As relocation of the animal agriculture industry becomes a concern, “The Nationwide Economic Impact of Animal Agriculture” shows the economic contribution the livestock industry gives to a state through tax revenues, employment, earnings and output. This study not only breaks down the economic value of the livestock industry to U.S. soybean farmers, but also to each state and the country.
“This analysis shows the economic impact the animal agriculture industry has on rural communities,” says Laura Foell a soybean farmer from Schaller, Iowa, and USB farmer-leader. “It’s an important tool to help get the facts out about the economic benefits this industry offers to local communities and states in addition to U.S. soybean farmers.”
For example, overall the animal agriculture industry employs more than 3.3 million people nationally. In 35 states this industry provides at least 10,000 jobs, and in two states more than 100,000 people are employed in animal agriculture. In fact, in Texas over 200,000 people work in this industry.
This report is a unique tool because it is the first time this type of information on all 50 states has been made available in the same publication. The information gives a breakdown on each livestock category and state along with the estimated soy consumption of each species by state. Information such as this demonstrates the interdependency between the soybean and livestock industries. Market trends that have an effect on the livestock industry are also discussed.

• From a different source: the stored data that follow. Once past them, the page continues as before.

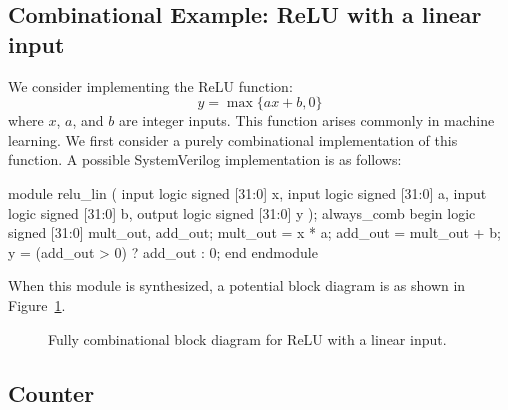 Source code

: \documentclass[11pt]{article}
\begin{document}
\subsection{Combinational Example: ReLU with a linear input}

We consider implementing the ReLU function:
  \[
    y = \max\{ ax + b, 0\}
  \]
  where $x$, $a$, and $b$ are integer inputs.  This function arises commonly
  in machine learning.
  We first consider a purely combinational implementation of this function.
  A possible SystemVerilog implementation is as follows:

\begin{systemverilogcode}
    module relu_lin (
      input logic signed [31:0] x,
      input logic signed [31:0] a,
      input logic signed [31:0] b,
      output logic signed [31:0] y
    );
      always_comb begin
        logic signed [31:0] mult_out, add_out;
        mult_out = x * a;
        add_out = mult_out + b;
        y = (add_out > 0) ? add_out : 0;
      end
    endmodule
  \end{systemverilogcode}

  When this module is synthesized, a potential block diagram is as shown in
  Figure~\ref{fig:relu_comb}.

  
\begin{figure}
\centering

  \caption{Fully combinational block diagram for ReLU with a linear input.}
  \label{fig:relu_comb}
\end{figure}

\subsection{Counter}
\end{document}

“Livestock and poultry are the number one consumers of soybean meal,” adds Foell. “Without these industries, a large amount of soybeans would be underutilized, making the soybean less valuable to the producer.”

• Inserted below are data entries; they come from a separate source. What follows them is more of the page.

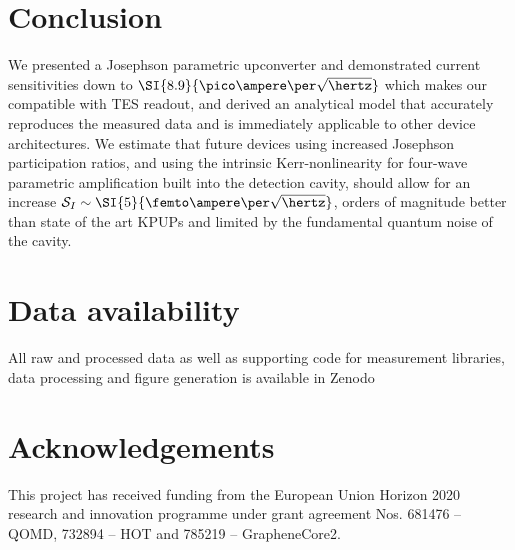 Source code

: \section{Conclusion}

We presented a Josephson parametric upconverter and demonstrated current sensitivities down to $\SI{8.9}{\pico\ampere\per\sqrt{\hertz}}$ which makes our compatible with TES readout, and derived an analytical model that accurately reproduces the measured data and is immediately applicable to other device architectures.
% 
We estimate that future devices using increased Josephson participation ratios, and using the intrinsic Kerr-nonlinearity for four-wave parametric amplification built into the detection cavity, should allow for an increase $\mathcal{S}_I\sim\SI{5}{\femto\ampere\per\sqrt{\hertz}}$, orders of magnitude better than state of the art KPUPs and limited by the fundamental quantum noise of the cavity.


\section*{Data availability}
All raw and processed data as well as supporting code for measurement libraries, data processing and figure generation is available in Zenodo~\cite{zenodo1}

\section*{Acknowledgements}
This project has received funding from the European Union Horizon 2020 research and innovation programme under grant agreement Nos. 681476 -- QOMD, 732894 -- HOT and 785219 -- GrapheneCore2.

This economic analysis was compiled by Promar International Inc. with information from 1997 to 2006. For more information on the animal agriculture industry, visit www.animalag.org.

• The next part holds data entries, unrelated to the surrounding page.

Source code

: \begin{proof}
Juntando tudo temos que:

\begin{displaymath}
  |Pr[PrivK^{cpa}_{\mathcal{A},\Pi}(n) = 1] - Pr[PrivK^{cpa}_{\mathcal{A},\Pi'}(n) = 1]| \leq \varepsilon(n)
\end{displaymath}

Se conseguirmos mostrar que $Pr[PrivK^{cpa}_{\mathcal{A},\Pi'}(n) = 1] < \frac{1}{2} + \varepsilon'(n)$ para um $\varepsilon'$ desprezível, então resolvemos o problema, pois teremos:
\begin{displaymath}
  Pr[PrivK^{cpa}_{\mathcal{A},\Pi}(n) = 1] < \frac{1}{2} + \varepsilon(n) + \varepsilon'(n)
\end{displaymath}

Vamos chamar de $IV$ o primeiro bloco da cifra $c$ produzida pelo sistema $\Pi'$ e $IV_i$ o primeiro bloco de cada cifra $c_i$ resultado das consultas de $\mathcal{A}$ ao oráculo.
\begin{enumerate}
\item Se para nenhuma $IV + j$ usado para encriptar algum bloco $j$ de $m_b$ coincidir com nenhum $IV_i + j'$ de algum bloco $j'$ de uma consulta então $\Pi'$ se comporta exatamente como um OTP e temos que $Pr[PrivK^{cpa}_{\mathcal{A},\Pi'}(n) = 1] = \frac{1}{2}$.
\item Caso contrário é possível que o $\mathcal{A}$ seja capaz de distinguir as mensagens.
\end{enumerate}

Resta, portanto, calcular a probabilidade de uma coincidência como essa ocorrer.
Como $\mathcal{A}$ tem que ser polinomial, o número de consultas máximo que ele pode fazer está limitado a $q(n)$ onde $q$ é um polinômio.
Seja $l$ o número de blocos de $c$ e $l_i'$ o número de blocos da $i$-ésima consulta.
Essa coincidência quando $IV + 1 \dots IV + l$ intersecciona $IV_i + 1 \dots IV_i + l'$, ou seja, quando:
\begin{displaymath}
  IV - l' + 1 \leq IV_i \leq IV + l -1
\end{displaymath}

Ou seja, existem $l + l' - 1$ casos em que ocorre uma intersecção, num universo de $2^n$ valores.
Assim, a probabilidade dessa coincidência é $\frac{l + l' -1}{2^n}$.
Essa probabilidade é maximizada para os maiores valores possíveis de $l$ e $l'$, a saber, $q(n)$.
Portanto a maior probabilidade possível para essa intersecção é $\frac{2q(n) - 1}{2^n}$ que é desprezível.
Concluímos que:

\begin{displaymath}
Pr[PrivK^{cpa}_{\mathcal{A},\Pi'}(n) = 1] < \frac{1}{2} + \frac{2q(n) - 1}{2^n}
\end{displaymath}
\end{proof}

USB is made up of 68 farmer-directors who oversee the investments of the soybean checkoff on behalf of all U.S. soybean farmers. Checkoff funds are invested in the areas of animal utilization, human utilization, industrial utilization, industry relations, market access and supply. As stipulated in the Soybean Promotion, Research and Consumer Information Act, USDA’s Agricultural Marketing Service has oversight responsibilities for USB and the soybean checkoff.